А пока мужики спорили и потом к машине пошли с шофёром говорить, во дворе и у дома собрались все, кто хотел повидать напоследок или проводить. Один из деповских – и ведь не молодой – улучил момент, когда бабы примолкли, и стал было говорить, кивками на каждом слове своём с собой соглашаясь, но его остановили: до могилы, мол... Подошли конторские – она, колхозная, была за углом. У штакетника, как-то наособицу, стояла невестка Махоткиных с детским на руках конвертом, перевязанным голубой лентой – мальчик; губы у неё, казалось, ещё покусаны были, припухлы, а сама она стала самоуверенной после роддома, категоричной, прямо хозяйка жизни. Свекровка, говорили, извелась уж вся.
Внимательней, чем обычно, смотрела Машка – на гроб, деспотическое при дневном свете лицо смерти в нём; и на постные лица жалеющих себя людей, на разбортованную машину за ними, застеленную видавшим виды красным ковром, с привезёнными из города венками. Даже покивала, когда деповский говорил; а когда стали разбирать венки и мужики, приладившись, подняли покойного на полотенцах, – неожиданно для всех грубым, бубнящим своим голосом проговорила обиженно:
– Придёт, наследит... притирай за ним. – И закривилась без слёз, распялила рот: – Жалка-а...
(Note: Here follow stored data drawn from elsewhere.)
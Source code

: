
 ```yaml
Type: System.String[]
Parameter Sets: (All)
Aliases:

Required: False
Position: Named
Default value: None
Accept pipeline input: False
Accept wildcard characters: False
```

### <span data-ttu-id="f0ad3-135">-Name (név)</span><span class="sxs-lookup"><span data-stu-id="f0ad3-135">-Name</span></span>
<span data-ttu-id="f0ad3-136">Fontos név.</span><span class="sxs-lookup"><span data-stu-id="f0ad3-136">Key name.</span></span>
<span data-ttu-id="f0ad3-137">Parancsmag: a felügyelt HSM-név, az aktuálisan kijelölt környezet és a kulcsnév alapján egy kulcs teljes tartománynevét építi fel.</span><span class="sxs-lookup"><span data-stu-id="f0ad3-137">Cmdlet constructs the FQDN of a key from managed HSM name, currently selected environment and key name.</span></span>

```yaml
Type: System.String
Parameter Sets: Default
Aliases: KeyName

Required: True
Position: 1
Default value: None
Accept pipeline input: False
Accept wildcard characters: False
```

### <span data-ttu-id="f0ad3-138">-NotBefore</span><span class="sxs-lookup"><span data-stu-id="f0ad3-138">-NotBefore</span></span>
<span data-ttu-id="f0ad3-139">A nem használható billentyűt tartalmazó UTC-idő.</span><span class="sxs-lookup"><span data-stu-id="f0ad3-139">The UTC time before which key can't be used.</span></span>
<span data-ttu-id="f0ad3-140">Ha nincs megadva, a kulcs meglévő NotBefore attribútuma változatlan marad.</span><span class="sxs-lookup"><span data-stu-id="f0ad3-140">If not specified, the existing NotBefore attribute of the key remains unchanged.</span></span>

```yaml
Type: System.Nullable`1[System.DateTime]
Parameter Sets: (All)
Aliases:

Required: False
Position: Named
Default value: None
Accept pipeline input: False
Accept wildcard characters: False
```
А в ночь началась первая в году настоящая гроза – сильная и свежая. Так грохотало, так передвигалось там, переставлялось что-то и вершилось, будто решило начать всё заново. Но утром ничего не переменилось, лишь по-особенному как-то горчило на подворьях черёмухой, уже отцветающей, и не давал нигде забыть о себе на пустой средь палисадников улице росный запах сирени – еле ощутимый, несуетный, всегда будто поодаль стоящий.